Oct 4, 2022 - Economy

Scoop: New York Daily News plots local comeback

Photo: Tom Williams/CQ Roll Call

The New York Daily News plans to shift its coverage priorities toward producing more local content about issues impacting New York City, according to a memo sent to staff Tuesday morning by the paper's executive editor Andrew Julien and general manager Michael Gates.

Why it matters: The memo praised the support for its strategy from its new owners, Alden Global Capital, a hedge fund known for cutting journalists at local papers to maximize profits.

  • "For the first time in a while, with strong support from ownership, we have the tools to reverse the gloomy narrative of declining American journalism that too often gets repeated," Julien and Gates wrote.
  • The pair also reaffirmed the company's commitment to its print product, noting, "management of the public company that previously owned our beloved newspaper was planning to shut down the print edition of the newspaper. We will not be doing that."

Catch up quick: The Daily News was once one of the most powerful tabloids in the country and one of the largest newspapers by circulation. Today, it finds itself trying to reemerge from decades of financial trouble at a time when print newspapers face greater challenges than ever before.

In the memo sent to staffers, Julien and Gates praised those recent efforts, writing: "By joining the nationwide trend of newspapers outsourcing production, and by vacating our underutilized facility in Liberty View, we have identified an economically sustainable path that allows us now to make meaningful re-investment in the journalism our readers depend on."

What's next: The company plans to expand the number of pages in its daily print edition by about 16% by adding more local news content (roughly eight additional pages), according to a source familiar with the company's plans.

  • "We’re putting more reporters on the streets, hiring new journalists to join our ranks and re-examining priorities to sharpen our focus on the stories New Yorkers care about," the memo reads.
  • Areas where the company plans to increase its focus include neighborhood-specific coverage of New York City, local housing and real estate, the local education system and schools, and the resurgence of New York's food and entertainment scene in the wake of the pandemic.

The big picture: The Daily News sees an opening to cover its hometown in the wake of a few larger, national publications pulling back in print, sources told Axios.

  • The Wall Street Journal shuttered its Greater New York section last year.
  • The New York Times stopped publishing its Metro section in print at the start of the pandemic.

Yes, but: It's hard to say whether a newfound commitment to local news will help the paper compete for eyeballs, especially amid a resurgence of local digital outlets in the city.

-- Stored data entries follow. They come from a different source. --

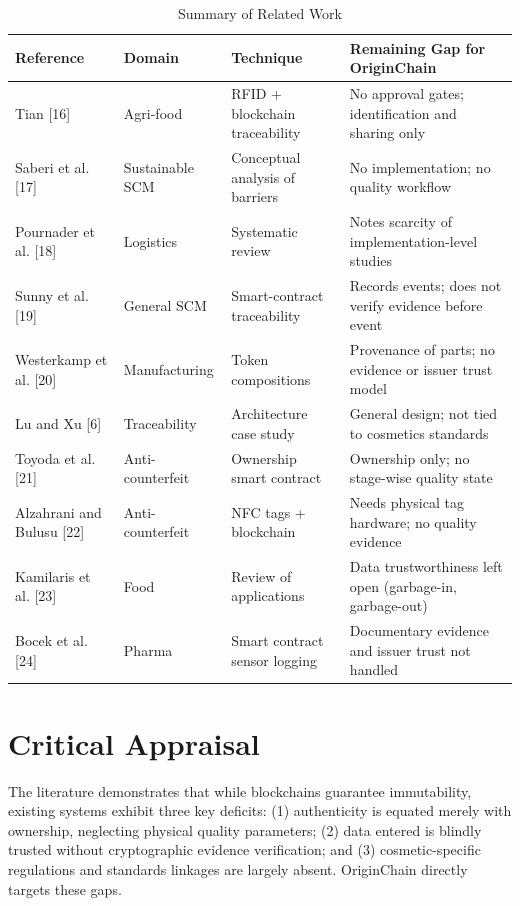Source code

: \documentclass[12pt,a4paper]{report}
\begin{document}
\begin{table}[H]
\centering
\caption{Summary of Related Work}
\label{tab:lit_survey}
\small
\begin{tabularx}{\textwidth}{p{2.8cm} p{2.2cm} p{3.5cm} X}
\toprule
\textbf{Reference} & \textbf{Domain} & \textbf{Technique} & \textbf{Remaining Gap for OriginChain} \\
\midrule
Tian [16] & Agri-food & RFID + blockchain traceability & No approval gates; identification and sharing only \\
Saberi et al. [17] & Sustainable SCM & Conceptual analysis of barriers & No implementation; no quality workflow \\
Pournader et al. [18] & Logistics & Systematic review & Notes scarcity of implementation-level studies \\
Sunny et al. [19] & General SCM & Smart-contract traceability & Records events; does not verify evidence before event \\
Westerkamp et al. [20] & Manufacturing & Token compositions & Provenance of parts; no evidence or issuer trust model \\
Lu and Xu [6] & Traceability & Architecture case study & General design; not tied to cosmetics standards \\
Toyoda et al. [21] & Anti-counterfeit & Ownership smart contract & Ownership only; no stage-wise quality state \\
Alzahrani and Bulusu [22] & Anti-counterfeit & NFC tags + blockchain & Needs physical tag hardware; no quality evidence \\
Kamilaris et al. [23] & Food & Review of applications & Data trustworthiness left open (garbage-in, garbage-out) \\
Bocek et al. [24] & Pharma & Smart contract sensor logging & Documentary evidence and issuer trust not handled \\
\bottomrule
\end{tabularx}
\end{table}

\section{Critical Appraisal}
The literature demonstrates that while blockchains guarantee immutability, existing systems exhibit three key deficits: (1) authenticity is equated merely with ownership, neglecting physical quality parameters; (2) data entered is blindly trusted without cryptographic evidence verification; and (3) cosmetic-specific regulations and standards linkages are largely absent. OriginChain directly targets these gaps.
\end{document}
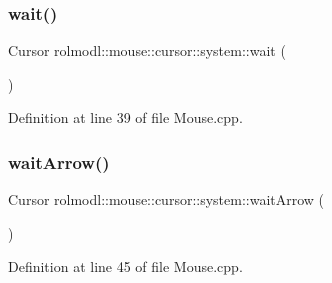 \subsubsection{\texorpdfstring{wait()}{wait()}}
{\footnotesize\ttfamily Cursor rolmodl\+::mouse\+::cursor\+::system\+::wait (\begin{DoxyParamCaption}{ }\end{DoxyParamCaption})}



Definition at line 39 of file Mouse.\+cpp.

\mbox{\label{namespacerolmodl_1_1mouse_1_1cursor_1_1system_af0c6beb57a2315683e24502b53b832d1}} 
\subsubsection{\texorpdfstring{waitArrow()}{waitArrow()}}
{\footnotesize\ttfamily Cursor rolmodl\+::mouse\+::cursor\+::system\+::wait\+Arrow (\begin{DoxyParamCaption}{ }\end{DoxyParamCaption})}



Definition at line 45 of file Mouse.\+cpp.

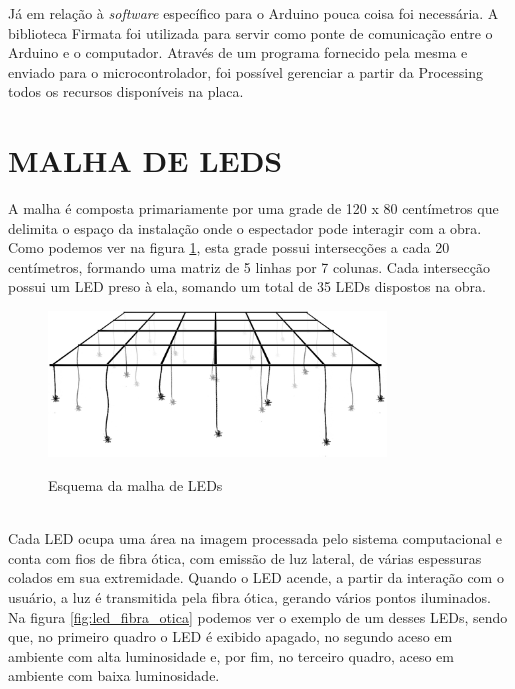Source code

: Já em relação à \textit{software} específico para o Arduino pouca coisa foi necessária. A biblioteca Firmata foi utilizada para servir como ponte de comunicação entre o Arduino e o computador. Através de um programa fornecido pela mesma e enviado para o microcontrolador, foi possível gerenciar a partir da Processing todos os recursos disponíveis na placa.

\section{MALHA DE LEDS}
\label{sec:malha}

A malha é composta primariamente por uma grade de 120 x 80 centímetros que delimita o espaço da instalação onde o espectador pode interagir com a obra. Como podemos ver na figura \ref{fig:malha}, esta grade possui intersecções a cada 20 centímetros, formando uma matriz de 5 linhas por 7 colunas. Cada intersecção possui um LED preso à ela, somando um total de 35 LEDs dispostos na obra.

\begin{figure}[H]
    \centering
    \caption{Esquema da malha de LEDs}
	\vspace*{0,2cm}
    \includegraphics[width=0.8\textwidth]{./04-figuras/malha}
    \label{fig:malha}
\end{figure}
\vspace*{-0,9cm}
{\raggedright {}}\\

Cada LED ocupa uma área na imagem processada pelo sistema computacional e conta com fios de fibra ótica, com emissão de luz lateral, de várias espessuras colados em sua extremidade. Quando o LED acende, a partir da interação com o usuário, a luz é transmitida pela fibra ótica, gerando vários pontos iluminados. Na figura \ref{fig:led_fibra_otica} podemos ver o exemplo de um desses LEDs, sendo que, no primeiro quadro o LED é exibido apagado, no segundo aceso em ambiente com alta luminosidade e, por fim, no terceiro quadro, aceso em ambiente com baixa luminosidade.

  • The New York Sun relaunched as a digital-only venture in February.
  • The Observer, formerly the New York Observer, relaunched this year.
  • New digital outlets have also launched in recent years to try to fill the void left by national papers. The City launched in 2019 as a nonpartisan, nonprofit digital news platform focused on coverage of New York. A group of public radio stations purchased the assets of Gothamist and revived the local New York digital outlet in 2018.

Between the lines: It's also unclear how much the company actually intends to invest in its newfound local expansion mission, despite the optimistic memo.

  • A spokesperson for the Daily News declined to comment on the financial scope of the company's investment, citing the need for confidentiality due to competition in the local market. 
  • She also declined to comment on the company's current number of employees, newsroom size, and revenue and profitability figures.

Flashback: In August, the New York Daily News union tweeted that 12 journalists, about 20% of the paper's roughly 60-person newsroom, resigned over the summer.

  • A New York Observer report at the time quoted the paper's union chair saying there were just two staff reporters covering crime and general assignment stories throughout New York City.
  • Julien told the New York Post that the paper had already filled a number of positions, but the New York Daily News declined to comment on how many roles had been added.